Assignment:
From the material beneath, pull every line with the word "thead".

↓↓↓

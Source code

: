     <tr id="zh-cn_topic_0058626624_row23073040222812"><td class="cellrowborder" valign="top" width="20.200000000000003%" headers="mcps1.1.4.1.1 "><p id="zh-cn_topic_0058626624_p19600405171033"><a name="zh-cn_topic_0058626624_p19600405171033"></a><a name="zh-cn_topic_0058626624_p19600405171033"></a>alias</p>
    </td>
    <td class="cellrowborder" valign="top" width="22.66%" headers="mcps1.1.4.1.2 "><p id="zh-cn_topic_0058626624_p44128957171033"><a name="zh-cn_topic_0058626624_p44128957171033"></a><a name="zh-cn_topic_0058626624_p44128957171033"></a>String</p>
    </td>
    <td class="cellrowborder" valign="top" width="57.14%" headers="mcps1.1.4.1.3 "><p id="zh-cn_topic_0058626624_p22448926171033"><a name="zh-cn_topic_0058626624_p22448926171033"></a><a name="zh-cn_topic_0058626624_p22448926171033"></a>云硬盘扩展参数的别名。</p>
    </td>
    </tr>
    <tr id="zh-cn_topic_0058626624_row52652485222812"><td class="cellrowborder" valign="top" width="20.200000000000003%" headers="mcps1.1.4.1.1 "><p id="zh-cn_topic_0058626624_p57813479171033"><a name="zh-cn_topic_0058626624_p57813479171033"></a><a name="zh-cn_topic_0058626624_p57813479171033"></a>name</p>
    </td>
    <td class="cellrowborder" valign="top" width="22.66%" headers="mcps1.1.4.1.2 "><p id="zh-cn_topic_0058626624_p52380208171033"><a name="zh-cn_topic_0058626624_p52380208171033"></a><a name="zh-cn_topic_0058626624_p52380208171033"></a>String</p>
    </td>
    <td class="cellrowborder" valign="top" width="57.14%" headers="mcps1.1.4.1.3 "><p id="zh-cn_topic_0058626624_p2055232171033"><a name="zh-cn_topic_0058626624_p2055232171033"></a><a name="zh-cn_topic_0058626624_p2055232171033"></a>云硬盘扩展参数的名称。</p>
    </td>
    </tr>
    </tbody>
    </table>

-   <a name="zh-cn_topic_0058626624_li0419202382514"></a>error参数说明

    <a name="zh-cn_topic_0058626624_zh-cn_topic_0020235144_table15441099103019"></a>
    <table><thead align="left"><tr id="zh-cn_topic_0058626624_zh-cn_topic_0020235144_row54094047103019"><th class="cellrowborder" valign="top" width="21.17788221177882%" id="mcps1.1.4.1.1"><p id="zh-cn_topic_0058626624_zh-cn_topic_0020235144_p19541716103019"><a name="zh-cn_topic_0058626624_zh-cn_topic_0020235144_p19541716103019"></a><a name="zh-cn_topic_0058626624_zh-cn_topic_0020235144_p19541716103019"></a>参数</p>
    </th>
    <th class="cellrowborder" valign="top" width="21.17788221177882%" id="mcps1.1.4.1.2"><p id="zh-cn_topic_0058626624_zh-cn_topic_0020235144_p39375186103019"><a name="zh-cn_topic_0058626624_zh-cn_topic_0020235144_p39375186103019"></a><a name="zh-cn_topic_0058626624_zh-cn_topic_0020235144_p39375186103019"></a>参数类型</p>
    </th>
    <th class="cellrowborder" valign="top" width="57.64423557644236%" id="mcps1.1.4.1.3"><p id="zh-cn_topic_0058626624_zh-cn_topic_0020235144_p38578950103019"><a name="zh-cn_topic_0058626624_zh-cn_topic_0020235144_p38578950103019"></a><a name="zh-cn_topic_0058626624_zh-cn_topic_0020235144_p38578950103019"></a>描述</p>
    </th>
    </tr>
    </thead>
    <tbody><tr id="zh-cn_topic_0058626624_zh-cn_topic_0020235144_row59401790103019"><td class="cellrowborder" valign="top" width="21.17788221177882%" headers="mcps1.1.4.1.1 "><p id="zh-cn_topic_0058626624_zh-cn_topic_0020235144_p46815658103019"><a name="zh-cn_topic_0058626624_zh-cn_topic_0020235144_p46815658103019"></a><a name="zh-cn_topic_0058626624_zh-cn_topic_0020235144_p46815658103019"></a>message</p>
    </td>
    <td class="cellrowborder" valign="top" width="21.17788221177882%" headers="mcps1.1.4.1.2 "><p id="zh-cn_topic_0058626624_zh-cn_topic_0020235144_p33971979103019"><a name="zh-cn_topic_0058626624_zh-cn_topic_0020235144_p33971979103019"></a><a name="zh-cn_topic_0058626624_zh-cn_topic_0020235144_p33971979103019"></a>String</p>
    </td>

↑↑↑

Response to this task:
    <table><thead align="left"><tr id="zh-cn_topic_0058626624_zh-cn_topic_0020235144_row54094047103019"><th class="cellrowborder" valign="top" width="21.17788221177882%" id="mcps1.1.4.1.1"><p id="zh-cn_topic_0058626624_zh-cn_topic_0020235144_p19541716103019"><a name="zh-cn_topic_0058626624_zh-cn_topic_0020235144_p19541716103019"></a><a name="zh-cn_topic_0058626624_zh-cn_topic_0020235144_p19541716103019"></a>参数</p>
    </thead>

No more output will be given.